Koffeinmangel ? Die Trojan Room Coffee Pot

Heute ist es völlig normal, dass uns eine kleine Linse am oberen Rand des Laptops oder Smartphones anstarrt. Ob Homeoffice-Call, Twitch-Stream oder Facetime mit der Familie – Videoübertragung in Echtzeit ist zum Standard geworden. Doch die Geschichte der Webcam begann nicht mit einer geschäftlichen Videokonferenz, sondern mit dem wohl stärksten Antrieb der IT-Welt: Koffeinmangel.

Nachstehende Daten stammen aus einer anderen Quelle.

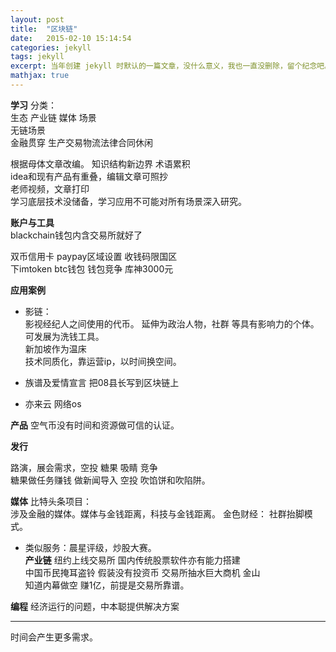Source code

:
 ```yaml
---
layout: post
title:  "区块链"
date:   2015-02-10 15:14:54
categories: jekyll
tags: jekyll
excerpt: 当年创建 jekyll 时默认的一篇文章，没什么意义，我也一直没删除，留个纪念吧。
mathjax: true
---
```



**学习**
分类：  
生态 产业链 媒体 场景  
无链场景  
金融贯穿 生产交易物流法律合同休闲  

根据母体文章改编。 知识结构新边界  术语累积  
idea和现有产品有重叠，编辑文章可照抄  
老师视频，文章打印  
学习底层技术没储备，学习应用不可能对所有场景深入研究。  

**账户与工具**  
blackchain钱包内含交易所就好了  

双币信用卡 paypay区域设置 收钱码限国区     
下imtoken btc钱包  钱包竞争  库神3000元

**应用案例**
- 影链：  
影视经纪人之间使用的代币。
延伸为政治人物，社群 等具有影响力的个体。   
可发展为洗钱工具。    
新加坡作为温床  
技术同质化，靠运营ip，以时间换空间。  

- 族谱及爱情宣言
把08县长写到区块链上
- 亦来云
网络os

**产品**
空气币没有时间和资源做可信的认证。

**发行**

路演，展会需求，空投 糖果 吸睛 竞争  
糖果做任务赚钱  做新闻导入   空投
吹馅饼和吹陷阱。  

**媒体**
比特头条项目：  
涉及金融的媒体。媒体与金钱距离，科技与金钱距离。
金色财经：
社群抬脚模式。

- 类似服务：晨星评级，炒股大赛。  
**产业链**
纽约上线交易所
国内传统股票软件亦有能力搭建  
中国币民掩耳盗铃  假装没有投资币
交易所抽水巨大商机 金山  
知道内幕做空 赚1亿，前提是交易所靠谱。  

**编程**
经济运行的问题，中本聪提供解决方案



****

时间会产生更多需求。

Hier ist die Zeitreise von einer Kaffeekanne in Cambridge bis zur 4K-KI-Kamera von heute.


1991: Die Mutter aller Webcams – Die Trojan Room Coffee Pot

Der Ursprung der Webcam liegt im Computer-Labor der University of Cambridge. Die Informatiker dort hatten ein logistisches Problem: Die einzige Kaffeemaschine des Instituts stand im sogenannten „Trojan Room“. Wer aus einem anderen Stockwerk kam und vor einer leeren Kanne stand, hatte den Weg umsonst gemacht.

  • Die Lösung: 1991 installierten Quentin Stafford-Fraser und Paul Jardetzky eine Kamera, die auf die Kaffeekanne gerichtet war.
  • Die Technik: Das Bild war schwarz-weiß, hatte eine Auflösung von 128 x 128 Pixeln und wurde dreimal pro Minute aktualisiert.
  • Der Clou: Erst 1993 wurde das System mit dem damals noch jungen World Wide Web verbunden. Plötzlich konnte die ganze Welt den Füllstand einer Kaffeekanne in England beobachten. Die erste Webcam war geboren.

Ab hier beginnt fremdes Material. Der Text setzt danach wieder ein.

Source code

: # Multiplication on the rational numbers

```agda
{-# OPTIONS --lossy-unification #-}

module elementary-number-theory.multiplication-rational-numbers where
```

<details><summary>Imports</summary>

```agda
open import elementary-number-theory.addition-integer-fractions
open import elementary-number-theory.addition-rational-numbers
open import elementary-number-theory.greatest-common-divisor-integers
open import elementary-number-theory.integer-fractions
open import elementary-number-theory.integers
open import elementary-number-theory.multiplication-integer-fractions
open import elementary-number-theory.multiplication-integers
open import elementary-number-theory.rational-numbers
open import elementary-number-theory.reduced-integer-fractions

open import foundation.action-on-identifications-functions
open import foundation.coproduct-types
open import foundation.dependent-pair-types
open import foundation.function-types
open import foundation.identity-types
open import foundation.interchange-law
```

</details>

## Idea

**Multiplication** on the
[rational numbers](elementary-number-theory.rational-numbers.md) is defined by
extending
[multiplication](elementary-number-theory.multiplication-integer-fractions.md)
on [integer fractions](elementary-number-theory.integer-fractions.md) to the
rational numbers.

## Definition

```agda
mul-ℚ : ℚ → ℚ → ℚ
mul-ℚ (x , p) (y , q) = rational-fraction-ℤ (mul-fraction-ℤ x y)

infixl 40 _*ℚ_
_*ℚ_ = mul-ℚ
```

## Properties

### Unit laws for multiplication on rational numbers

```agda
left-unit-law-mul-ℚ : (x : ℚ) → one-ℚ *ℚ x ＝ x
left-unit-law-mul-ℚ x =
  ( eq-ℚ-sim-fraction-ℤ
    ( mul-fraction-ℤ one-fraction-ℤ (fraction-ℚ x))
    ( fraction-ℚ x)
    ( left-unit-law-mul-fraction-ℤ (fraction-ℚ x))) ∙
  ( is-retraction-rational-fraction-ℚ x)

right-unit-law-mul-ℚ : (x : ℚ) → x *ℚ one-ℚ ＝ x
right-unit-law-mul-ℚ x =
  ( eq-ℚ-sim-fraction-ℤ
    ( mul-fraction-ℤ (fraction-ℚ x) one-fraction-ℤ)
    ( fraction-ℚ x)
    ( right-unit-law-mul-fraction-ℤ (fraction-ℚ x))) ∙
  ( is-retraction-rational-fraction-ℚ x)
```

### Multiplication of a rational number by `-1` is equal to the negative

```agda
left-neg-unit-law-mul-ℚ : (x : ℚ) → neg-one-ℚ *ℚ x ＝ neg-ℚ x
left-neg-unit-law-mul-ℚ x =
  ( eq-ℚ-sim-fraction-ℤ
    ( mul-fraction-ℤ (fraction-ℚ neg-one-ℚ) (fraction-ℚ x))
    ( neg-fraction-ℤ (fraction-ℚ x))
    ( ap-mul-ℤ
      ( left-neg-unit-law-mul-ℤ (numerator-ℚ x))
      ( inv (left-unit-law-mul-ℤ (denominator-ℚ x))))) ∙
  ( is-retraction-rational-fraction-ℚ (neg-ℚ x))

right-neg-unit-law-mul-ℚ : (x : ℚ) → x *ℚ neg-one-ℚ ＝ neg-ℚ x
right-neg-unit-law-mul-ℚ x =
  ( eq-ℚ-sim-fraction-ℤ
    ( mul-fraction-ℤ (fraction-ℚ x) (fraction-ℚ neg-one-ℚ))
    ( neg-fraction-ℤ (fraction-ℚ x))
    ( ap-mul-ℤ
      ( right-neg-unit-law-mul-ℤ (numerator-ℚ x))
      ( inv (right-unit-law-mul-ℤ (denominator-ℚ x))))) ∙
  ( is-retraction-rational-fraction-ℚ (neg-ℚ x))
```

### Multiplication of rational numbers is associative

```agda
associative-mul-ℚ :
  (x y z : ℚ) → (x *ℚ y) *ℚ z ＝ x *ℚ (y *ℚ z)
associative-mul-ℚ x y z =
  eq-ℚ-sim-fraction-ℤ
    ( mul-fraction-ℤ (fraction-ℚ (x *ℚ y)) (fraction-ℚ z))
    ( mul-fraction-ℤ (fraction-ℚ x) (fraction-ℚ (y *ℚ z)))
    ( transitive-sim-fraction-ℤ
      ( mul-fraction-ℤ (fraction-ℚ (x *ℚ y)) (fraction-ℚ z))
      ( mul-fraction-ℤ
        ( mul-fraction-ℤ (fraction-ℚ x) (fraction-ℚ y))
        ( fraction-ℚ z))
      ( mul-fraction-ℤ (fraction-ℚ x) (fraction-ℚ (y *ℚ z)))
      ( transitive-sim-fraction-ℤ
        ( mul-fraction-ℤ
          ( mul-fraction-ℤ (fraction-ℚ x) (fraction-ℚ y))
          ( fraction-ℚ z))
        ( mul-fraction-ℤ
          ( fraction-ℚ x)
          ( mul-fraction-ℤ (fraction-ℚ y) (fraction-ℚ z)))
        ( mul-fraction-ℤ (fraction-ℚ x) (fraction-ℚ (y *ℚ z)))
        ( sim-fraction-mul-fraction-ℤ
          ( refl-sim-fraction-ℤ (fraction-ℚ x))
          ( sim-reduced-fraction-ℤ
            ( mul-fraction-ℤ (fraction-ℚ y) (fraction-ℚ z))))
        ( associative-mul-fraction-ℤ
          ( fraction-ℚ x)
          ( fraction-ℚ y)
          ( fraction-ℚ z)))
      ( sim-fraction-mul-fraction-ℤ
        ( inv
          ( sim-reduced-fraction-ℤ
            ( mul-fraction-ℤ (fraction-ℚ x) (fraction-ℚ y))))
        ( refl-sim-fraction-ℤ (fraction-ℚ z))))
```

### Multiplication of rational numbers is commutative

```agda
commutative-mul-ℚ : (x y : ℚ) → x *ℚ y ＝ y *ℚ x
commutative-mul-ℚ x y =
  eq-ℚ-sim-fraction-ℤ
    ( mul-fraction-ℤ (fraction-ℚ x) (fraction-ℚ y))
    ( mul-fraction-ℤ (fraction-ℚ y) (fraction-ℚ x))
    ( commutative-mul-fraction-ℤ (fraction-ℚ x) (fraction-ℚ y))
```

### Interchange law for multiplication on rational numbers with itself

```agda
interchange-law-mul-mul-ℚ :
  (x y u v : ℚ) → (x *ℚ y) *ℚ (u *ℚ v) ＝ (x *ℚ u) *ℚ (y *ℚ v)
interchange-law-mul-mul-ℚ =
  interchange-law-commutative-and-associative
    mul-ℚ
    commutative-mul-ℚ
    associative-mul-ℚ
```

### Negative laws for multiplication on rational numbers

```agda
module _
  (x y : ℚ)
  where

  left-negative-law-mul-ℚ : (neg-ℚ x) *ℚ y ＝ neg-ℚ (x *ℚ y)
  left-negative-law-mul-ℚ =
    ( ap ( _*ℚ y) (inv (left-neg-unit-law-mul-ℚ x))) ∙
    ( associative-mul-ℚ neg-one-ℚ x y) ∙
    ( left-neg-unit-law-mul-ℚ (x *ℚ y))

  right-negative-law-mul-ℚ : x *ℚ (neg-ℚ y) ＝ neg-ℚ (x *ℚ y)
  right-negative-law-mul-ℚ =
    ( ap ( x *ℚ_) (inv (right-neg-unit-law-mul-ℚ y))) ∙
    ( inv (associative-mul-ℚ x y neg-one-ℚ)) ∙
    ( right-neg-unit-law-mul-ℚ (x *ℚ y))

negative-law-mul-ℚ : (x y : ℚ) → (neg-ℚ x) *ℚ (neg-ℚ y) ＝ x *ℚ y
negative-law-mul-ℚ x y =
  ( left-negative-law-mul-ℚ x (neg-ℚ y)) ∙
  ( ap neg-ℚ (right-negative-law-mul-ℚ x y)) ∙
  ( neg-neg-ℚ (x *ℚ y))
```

1994: Der Sprung in den Massenmarkt

Kurz nachdem die Kaffeekanne online ging, erkannte die Industrie das Potenzial. 1994 brachte die Firma Connectix die QuickCam auf den Markt.

  • Design: Ein kleiner, grauer Ball, der optisch an ein Auge erinnerte.
  • Specs: Sie lieferte 16 Graustufen bei einer Auflösung von 320 x 240 Pixeln.
  • Preis: Für knapp 100 US-Dollar konnten Heimanwender erstmals (ruckelige) Bilder von sich selbst digitalisieren.

Interessanterweise war die QuickCam anfangs nur für den Mac verfügbar; die PC-Version folgte erst ein Jahr später.

Die 2000er: Integration und Breitband-Boom

Mit der Verbreitung von DSL-Anschlüssen wurde Video-Telefonie massentauglich. Zwei Faktoren beschleunigten die Entwicklung:

  1. Software: Dienste wie der MSN MessengerYahoo Messenger und später Skype machten es kinderleicht, Video-Feeds zu nutzen.
  2. Hardware-Integration: Apple war einer der Vorreiter und baute mit der „iSight“ Kameras direkt in die Gehäuse der iMacs und MacBooks ein. Andere Hersteller zogen schnell nach. Die Webcam war kein externes Zubehör mehr, sondern ein fester Teil des Computers.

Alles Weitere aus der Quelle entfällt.